▶ _GIVEN ENTRIES_
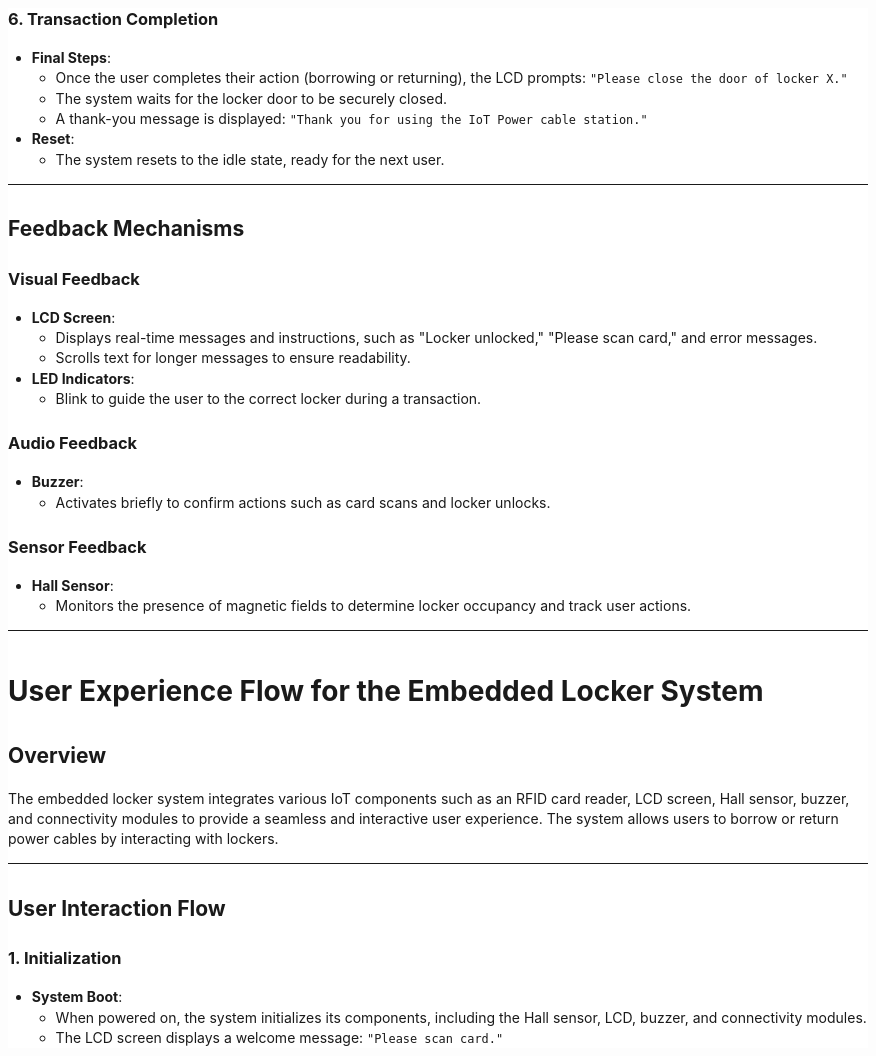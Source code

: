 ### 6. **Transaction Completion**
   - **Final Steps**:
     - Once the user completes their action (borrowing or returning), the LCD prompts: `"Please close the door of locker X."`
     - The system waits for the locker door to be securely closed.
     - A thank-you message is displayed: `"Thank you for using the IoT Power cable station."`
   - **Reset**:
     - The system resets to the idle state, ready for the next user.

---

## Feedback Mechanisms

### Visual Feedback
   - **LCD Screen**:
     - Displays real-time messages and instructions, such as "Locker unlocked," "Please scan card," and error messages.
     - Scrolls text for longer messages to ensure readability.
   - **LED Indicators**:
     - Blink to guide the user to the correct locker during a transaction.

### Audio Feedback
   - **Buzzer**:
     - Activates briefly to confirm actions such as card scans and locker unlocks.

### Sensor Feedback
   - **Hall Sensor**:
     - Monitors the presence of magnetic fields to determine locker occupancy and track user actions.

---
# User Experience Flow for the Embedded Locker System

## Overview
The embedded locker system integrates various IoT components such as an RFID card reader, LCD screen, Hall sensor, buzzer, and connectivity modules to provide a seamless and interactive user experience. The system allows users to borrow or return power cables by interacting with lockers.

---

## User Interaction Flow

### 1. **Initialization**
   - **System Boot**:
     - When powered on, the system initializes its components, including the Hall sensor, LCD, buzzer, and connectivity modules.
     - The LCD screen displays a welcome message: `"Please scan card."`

▶ _GOAL OF THE EXERCISE_
Skip the pictures, then write out every entry exactly.

▶ _PROBLEM SOLUTION_
Source code

: ### 6. **Transaction Completion**
   - **Final Steps**:
     - Once the user completes their action (borrowing or returning), the LCD prompts: `"Please close the door of locker X."`
     - The system waits for the locker door to be securely closed.
     - A thank-you message is displayed: `"Thank you for using the IoT Power cable station."`
   - **Reset**:
     - The system resets to the idle state, ready for the next user.

---

## Feedback Mechanisms

### Visual Feedback
   - **LCD Screen**:
     - Displays real-time messages and instructions, such as "Locker unlocked," "Please scan card," and error messages.
     - Scrolls text for longer messages to ensure readability.
   - **LED Indicators**:
     - Blink to guide the user to the correct locker during a transaction.

### Audio Feedback
   - **Buzzer**:
     - Activates briefly to confirm actions such as card scans and locker unlocks.

### Sensor Feedback
   - **Hall Sensor**:
     - Monitors the presence of magnetic fields to determine locker occupancy and track user actions.

---
# User Experience Flow for the Embedded Locker System

## Overview
The embedded locker system integrates various IoT components such as an RFID card reader, LCD screen, Hall sensor, buzzer, and connectivity modules to provide a seamless and interactive user experience. The system allows users to borrow or return power cables by interacting with lockers.

---

## User Interaction Flow

### 1. **Initialization**
   - **System Boot**:
     - When powered on, the system initializes its components, including the Hall sensor, LCD, buzzer, and connectivity modules.
     - The LCD screen displays a welcome message: `"Please scan card."`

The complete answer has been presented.